I feel drained just writing that.
It’s mild body dysmorphia, and chatting to close friends recently shocked me as so many of us feel this way about the way we look. We search our mirror image and walk away none the wiser, our perceptions blurred, our confidence cracked.
Undoubtedly, the confusion we face is borne from and exacerbated by societal and media pressures and the limiting beauty standards we’ve been drip-fed since childhood. This along with a public-facing job and cameras which distort (more of that below) and a lack of consistency in some high street stores when it comes to sizing, it’s not surprising many of us are baffled by our bodies. All that shizz messes with your head (I vary from a UK 6 to a 12 depending on style, shape and brand. Go figure (literally and metaphorically).
But back to the cameras for a minute: an iPhone lens will slim the body while a TV lens can add up to 10 lbs. It’s one of the reasons you might be surprised that celebs you meet IRL appear smaller than when you see you them on the big screen. And don’t get me started on wide screen, either.
Add those complexities to someone already lacking in body confidence and it’s not the easiest way to live most days. Not every day of course. I oscillate so there are times I feel happy in my skin and wild in my style choices but my default mode for the most part is a negative body image and I hate to admit that or the stifling pressure I put myself under.
I’m endlessly deleting images in my phone or Canon with many a sweet moment lost forever thanks to crippling self-doubt.
It wasn’t always this way…wait it was.
…Many of us lose confidence during and after pregnancy. I frankly couldn’t recognise myself after my first son Oliver post-emergency c-section but the wrestling of my body started way back in the ‘puppy fat’ days they were affectionately referred to by family and friends around the age of 10.
I went from a slim child to a chubby one overnight then lost weight around the age of 13 as I shot up in height, only to put it back on when I left for London and university, and eating whatever I liked (party rings on repeat).
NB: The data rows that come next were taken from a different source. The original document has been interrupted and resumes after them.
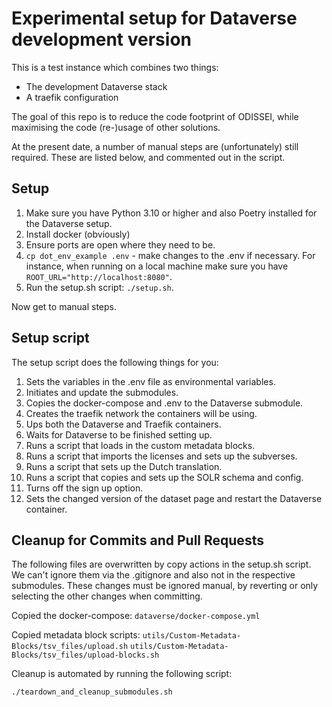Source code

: # Experimental setup for Dataverse development version

This is a test instance which combines two things:

- The development Dataverse stack
- A traefik configuration

The goal of this repo is to reduce the code footprint of ODISSEI, while maximising the code (re-)usage of other solutions.

At the present date, a number of manual steps are (unfortunately) still required. These are listed below, and commented out in the script.

## Setup

1. Make sure you have Python 3.10 or higher and also Poetry installed for the Dataverse setup. 
2. Install docker (obviously)
3. Ensure ports are open where they need to be.
4. `cp dot_env_example .env` - make changes to the .env if necessary. 
   For instance, when running on a local machine make sure you have `ROOT_URL="http://localhost:8080"`. 
5. Run the setup.sh script: `./setup.sh`.

Now get to manual steps.

## Setup script
The setup script does the following things for you:
1. Sets the variables in the .env file as environmental variables.
2. Initiates and update the submodules.
3. Copies the docker-compose and .env to the Dataverse submodule.
4. Creates the traefik network the containers will be using.
5. Ups both the Dataverse and Traefik containers.
6. Waits for Dataverse to be finished setting up.
7. Runs a script that loads in the custom metadata blocks.
8. Runs a script that imports the licenses and sets up the subverses.
9. Runs a script that sets up the Dutch translation.
10. Runs a script that copies and sets up the SOLR schema and config.
11. Turns off the sign up option.
12. Sets the changed version of the dataset page and restart the Dataverse container.

## Cleanup for Commits and Pull Requests

The following files are overwritten by copy actions in the setup.sh script. 
We can't ignore them via the .gitignore and also not in the respective submodules. 
These changes must be ignored manual, by reverting or only selecting the other changes when committing. 

Copied the docker-compose:
`dataverse/docker-compose.yml`

Copied metadata block scripts:
`utils/Custom-Metadata-Blocks/tsv_files/upload.sh`
`utils/Custom-Metadata-Blocks/tsv_files/upload-blocks.sh`

Cleanup is automated by running the following script:
```
./teardown_and_cleanup_submodules.sh
```
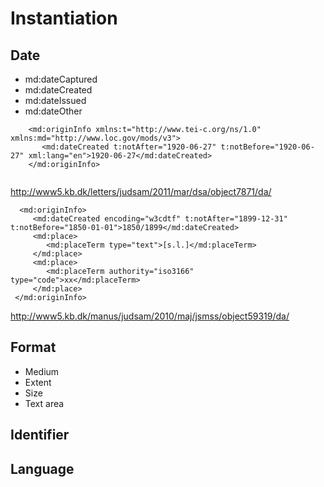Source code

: # Instantiation 

## Date 

* md:dateCaptured
* md:dateCreated
* md:dateIssued
* md:dateOther


```
    <md:originInfo xmlns:t="http://www.tei-c.org/ns/1.0" xmlns:md="http://www.loc.gov/mods/v3">
       <md:dateCreated t:notAfter="1920-06-27" t:notBefore="1920-06-27" xml:lang="en">1920-06-27</md:dateCreated>
    </md:originInfo>
	
```
http://www5.kb.dk/letters/judsam/2011/mar/dsa/object7871/da/

```
  <md:originInfo>
     <md:dateCreated encoding="w3cdtf" t:notAfter="1899-12-31" t:notBefore="1850-01-01">1850/1899</md:dateCreated>
     <md:place>
        <md:placeTerm type="text">[s.l.]</md:placeTerm>
     </md:place>
     <md:place>
        <md:placeTerm authority="iso3166" type="code">xx</md:placeTerm>
     </md:place>
 </md:originInfo>
```
http://www5.kb.dk/manus/judsam/2010/maj/jsmss/object59319/da/

## Format

* Medium
* Extent
* Size
* Text area

## Identifier
## Language



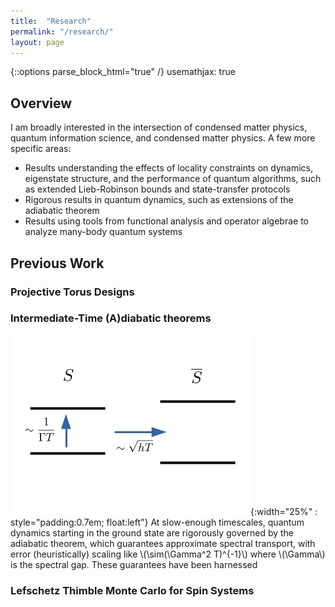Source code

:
 ```yaml
---
title:  "Research"
permalink: "/research/"
layout: page
---
```

{::options parse_block_html="true" /}
usemathjax: true

## Overview

I am broadly interested in the intersection of condensed matter physics, quantum information science, and condensed matter physics. A few more specific areas:
* Results understanding the effects of locality constraints on 
dynamics, eigenstate structure, and the performance of quantum algorithms, such as extended Lieb-Robinson bounds and state-transfer protocols
* Rigorous results in quantum dynamics, such as extensions of the adiabatic theorem
* Results using tools from functional analysis and operator algebrae to analyze many-body quantum systems

## Previous Work

### Projective Torus Designs

### Intermediate-Time (A)diabatic theorems
![intermediate timescale](/assets/Indermediate_adiabatic.png){:width="25%" : style="padding:0.7em; float:left"} 
At slow-enough timescales, quantum dynamics starting in the ground state are rigorously governed by the adiabatic theorem, which guarantees approximate spectral transport, with error (heuristically) scaling like \\(\sim(\Gamma^2 T)^{-1}\\) where \\(\Gamma\\) is the spectral gap. These guarantees have been harnessed 


### Lefschetz Thimble Monte Carlo for Spin Systems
Adulthood has been a mixed bag as I’ve veered between sizes, not hugely, but enough to never quite trust my body, in part thanks to PCOS and finding myself at the receiving end of well-intention-ed comments of, ‘You’ve lost weight’ sometimes from week to week.
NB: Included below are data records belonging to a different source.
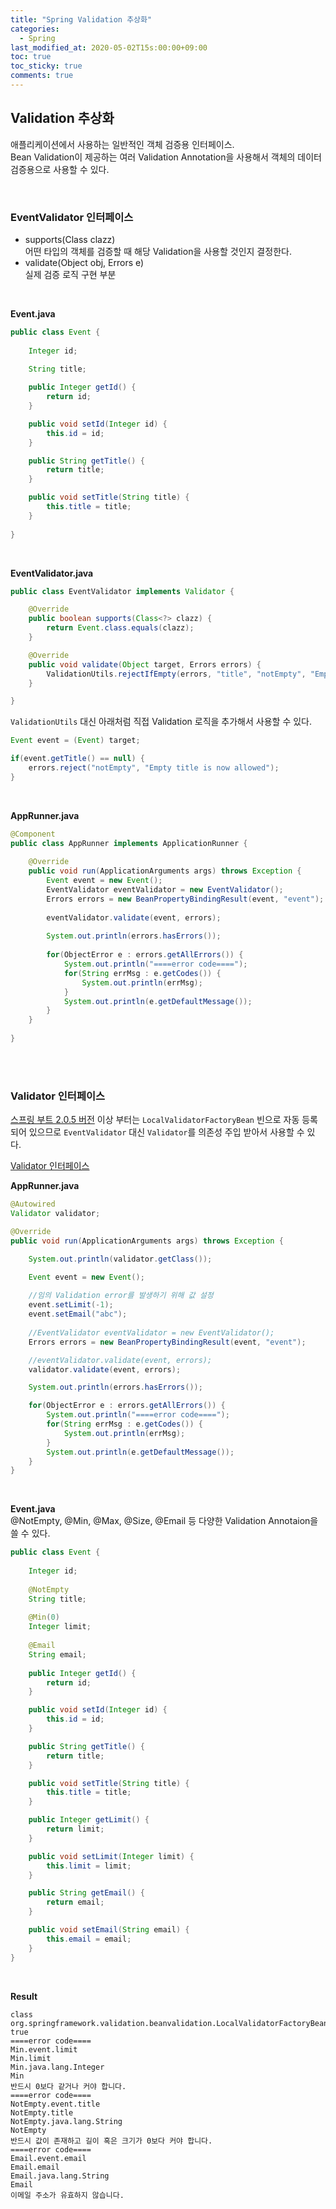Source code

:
 ```yaml
---
title: "Spring Validation 추상화"
categories:
  - Spring
last_modified_at: 2020-05-02T15s:00:00+09:00
toc: true
toc_sticky: true
comments: true
---
```


## Validation 추상화

애플리케이션에서 사용하는 일반적인 객체 검증용 인터페이스.    
Bean Validation이 제공하는 여러 Validation Annotation을 사용해서 객체의 데이터 검증용으로 사용할 수 있다.    

<br/> 

### EventValidator 인터페이스

- supports(Class clazz)    
  어떤 타입의 객체를 검증할 때 해당 Validation을 사용할 것인지 결정한다.
- validate(Object obj, Errors e)     
  실제 검증 로직 구현 부분

<br/>

**Event.java**

```java
public class Event {
	
	Integer id;
	
	String title;

	public Integer getId() {
		return id;
	}

	public void setId(Integer id) {
		this.id = id;
	}

	public String getTitle() {
		return title;
	}

	public void setTitle(String title) {
		this.title = title;
	}
	
}
```

<br/>

**EventValidator.java**

```java
public class EventValidator implements Validator {

	@Override
	public boolean supports(Class<?> clazz) {
		return Event.class.equals(clazz);
	}

	@Override
	public void validate(Object target, Errors errors) {
		ValidationUtils.rejectIfEmpty(errors, "title", "notEmpty", "Empty title is now allowed");
	}

}
```

`ValidationUtils` 대신 아래처럼 직접 Validation 로직을 추가해서 사용할 수 있다.

```java
Event event = (Event) target;

if(event.getTitle() == null) {
    errors.reject("notEmpty", "Empty title is now allowed");
}
```

<br/>

**AppRunner.java**

```java
@Component
public class AppRunner implements ApplicationRunner {
	
    @Override
	public void run(ApplicationArguments args) throws Exception {
		Event event = new Event();
		EventValidator eventValidator = new EventValidator();
		Errors errors = new BeanPropertyBindingResult(event, "event");
		
		eventValidator.validate(event, errors);
		
		System.out.println(errors.hasErrors());
	
		for(ObjectError e : errors.getAllErrors()) {
			System.out.println("====error code====");
			for(String errMsg : e.getCodes()) {
				System.out.println(errMsg);
			}
			System.out.println(e.getDefaultMessage());
		}
	}
    
}
```

<br/>

<br/>

### Validator 인터페이스

<u>스프링 부트 2.0.5 버전</u> 이상 부터는 `LocalValidatorFactoryBean` 빈으로 자동 등록되어 있으므로 `EventValidator` 대신 `Validator`를 의존성 주입 받아서 사용할 수 있다.        

[Validator 인터페이스](https://docs.spring.io/spring/docs/current/javadoc-api/org/springframework/validation/Validator.html)

**AppRunner.java**    

```java
@Autowired
Validator validator;

@Override
public void run(ApplicationArguments args) throws Exception {

    System.out.println(validator.getClass());

    Event event = new Event();
    
    //임의 Validation error를 발생하기 위해 값 설정
    event.setLimit(-1);
	event.setEmail("abc");
    
    //EventValidator eventValidator = new EventValidator();
    Errors errors = new BeanPropertyBindingResult(event, "event");

    //eventValidator.validate(event, errors);
    validator.validate(event, errors);

    System.out.println(errors.hasErrors());

    for(ObjectError e : errors.getAllErrors()) {
		System.out.println("====error code====");
        for(String errMsg : e.getCodes()) {
            System.out.println(errMsg);
        }
        System.out.println(e.getDefaultMessage());
    }
}
```

<br/>

**Event.java**    
@NotEmpty, @Min, @Max, @Size, @Email 등 다양한 Validation Annotaion을 쓸 수 있다.

```java
public class Event {
	
	Integer id;
	
	@NotEmpty
	String title;
	
	@Min(0)
	Integer limit;
	
	@Email
	String email;
	
	public Integer getId() {
		return id;
	}

	public void setId(Integer id) {
		this.id = id;
	}

	public String getTitle() {
		return title;
	}

	public void setTitle(String title) {
		this.title = title;
	}

	public Integer getLimit() {
		return limit;
	}

	public void setLimit(Integer limit) {
		this.limit = limit;
	}

	public String getEmail() {
		return email;
	}

	public void setEmail(String email) {
		this.email = email;
	}
}
```

<br/>

**Result**

```text
class org.springframework.validation.beanvalidation.LocalValidatorFactoryBean
true
====error code====
Min.event.limit
Min.limit
Min.java.lang.Integer
Min
반드시 0보다 같거나 커야 합니다.
====error code====
NotEmpty.event.title
NotEmpty.title
NotEmpty.java.lang.String
NotEmpty
반드시 값이 존재하고 길이 혹은 크기가 0보다 커야 합니다.
====error code====
Email.event.email
Email.email
Email.java.lang.String
Email
이메일 주소가 유효하지 않습니다.
```



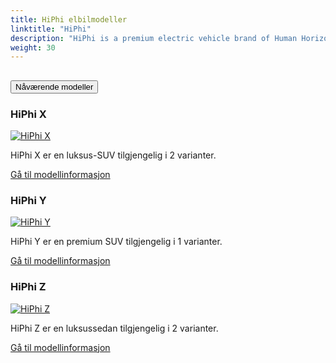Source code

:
 ```yaml
---
title: HiPhi elbilmodeller
linktitle: "HiPhi"
description: "HiPhi is a premium electric vehicle brand of Human Horizons, a Chinese technology and mobility company."
weight: 30
---
```

<!-- markdownlint-disable MD033 -->
<!-- markdownlint-disable MD010 -->


<div class="accordion" id="accordionPanelsStayOpenExample">
    <div class="accordion-item">
        <h2 class="accordion-header">
            <button class="accordion-button" type="button" data-bs-toggle="collapse" data-bs-target="#panelsStayOpen-collapseOne" aria-expanded="true" aria-controls="panelsStayOpen-collapseOne">
                        Nåværende modeller
            </button>
        </h2>
        <div id="panelsStayOpen-collapseOne" class="accordion-collapse collapse show">
            <div class="accordion-body">
    <div class="container p-3 mb-4 bg-body-tertiary rounded border">
        <h3>HiPhi X</h3>
        <div class="row">
            <div class="col col-12 col-md-6">
                <a href="x">
                    <img src="https://media.evkx.net/multimedia/models/hiphi/x/x_6_seater/main_1_st.jpg" class="img-fluid" alt="HiPhi X" >
                </a>
            </div>
            <div class="col col-12 col-md-6"><p>
HiPhi X er en luksus-SUV tilgjengelig i 2 varianter.
</p>
	<a href="x/" class="btn btn-outline-primary" role="button">Gå til modellinformasjon</a>
		</div>
	</div>
</div>
    <div class="container p-3 mb-4 bg-body-tertiary rounded border">
        <h3>HiPhi Y</h3>
        <div class="row">
            <div class="col col-12 col-md-6">
                <a href="y">
                    <img src="https://media.evkx.net/multimedia/models/hiphi/y/y_dual_motor/main_1_st.jpg" class="img-fluid" alt="HiPhi Y" >
                </a>
            </div>
            <div class="col col-12 col-md-6"><p>
HiPhi Y er en premium SUV tilgjengelig i 1 varianter.
</p>
	<a href="y/" class="btn btn-outline-primary" role="button">Gå til modellinformasjon</a>
		</div>
	</div>
</div>
    <div class="container p-3 mb-4 bg-body-tertiary rounded border">
        <h3>HiPhi Z</h3>
        <div class="row">
            <div class="col col-12 col-md-6">
                <a href="z">
                    <img src="https://media.evkx.net/multimedia/models/hiphi/z/z_4_seater/main_1_st.jpg" class="img-fluid" alt="HiPhi Z" >
                </a>
            </div>
            <div class="col col-12 col-md-6"><p>
HiPhi Z er en luksussedan tilgjengelig i 2 varianter.
</p>
	<a href="z/" class="btn btn-outline-primary" role="button">Gå til modellinformasjon</a>
		</div>
	</div>
</div>
        </div>
    </div>
</div></div>
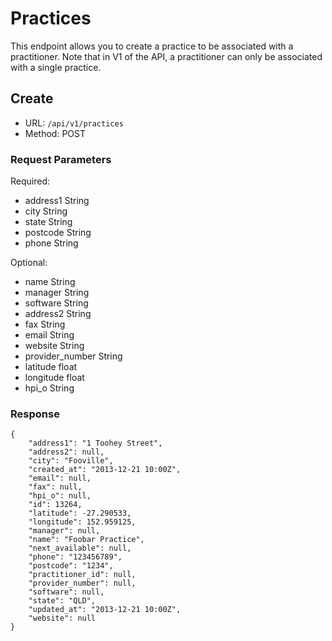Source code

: # Practices
This endpoint allows you to create a practice to be associated with a practitioner.
Note that in V1 of the API, a practitioner can only be associated with a single practice.

## Create
* URL: ```/api/v1/practices```
* Method: POST

### Request Parameters

Required:
* address1 String
* city String
* state String
* postcode String
* phone String

Optional:
* name String
* manager String
* software String
* address2 String
* fax String
* email String
* website String
* provider_number String
* latitude float
* longitude float
* hpi_o String

### Response

```
{
    "address1": "1 Toohey Street",
    "address2": null,
    "city": "Fooville",
    "created_at": "2013-12-21 10:00Z",
    "email": null,
    "fax": null,
    "hpi_o": null,
    "id": 13264,
    "latitude": -27.290533,
    "longitude": 152.959125,
    "manager": null,
    "name": "Foobar Practice",
    "next_available": null,
    "phone": "123456789",
    "postcode": "1234",
    "practitioner_id": null,
    "provider_number": null,
    "software": null,
    "state": "QLD",
    "updated_at": "2013-12-21 10:00Z",
    "website": null
}
```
When it came to babies, it took around a year to lose my baby weight both times around, with it feeling easier with my second son, Alexander, and while I absolutely champion body neutrality and every body shape (read about my thoughts here) I also want to be completely honest with you about how I feel most days, in case anyone can relate.
I feel guilty for not loving my body completely and unconditionally but this is where I am right now and speaking up is important to me, and hopefully marks the start of healing a little more and being kinder to myself.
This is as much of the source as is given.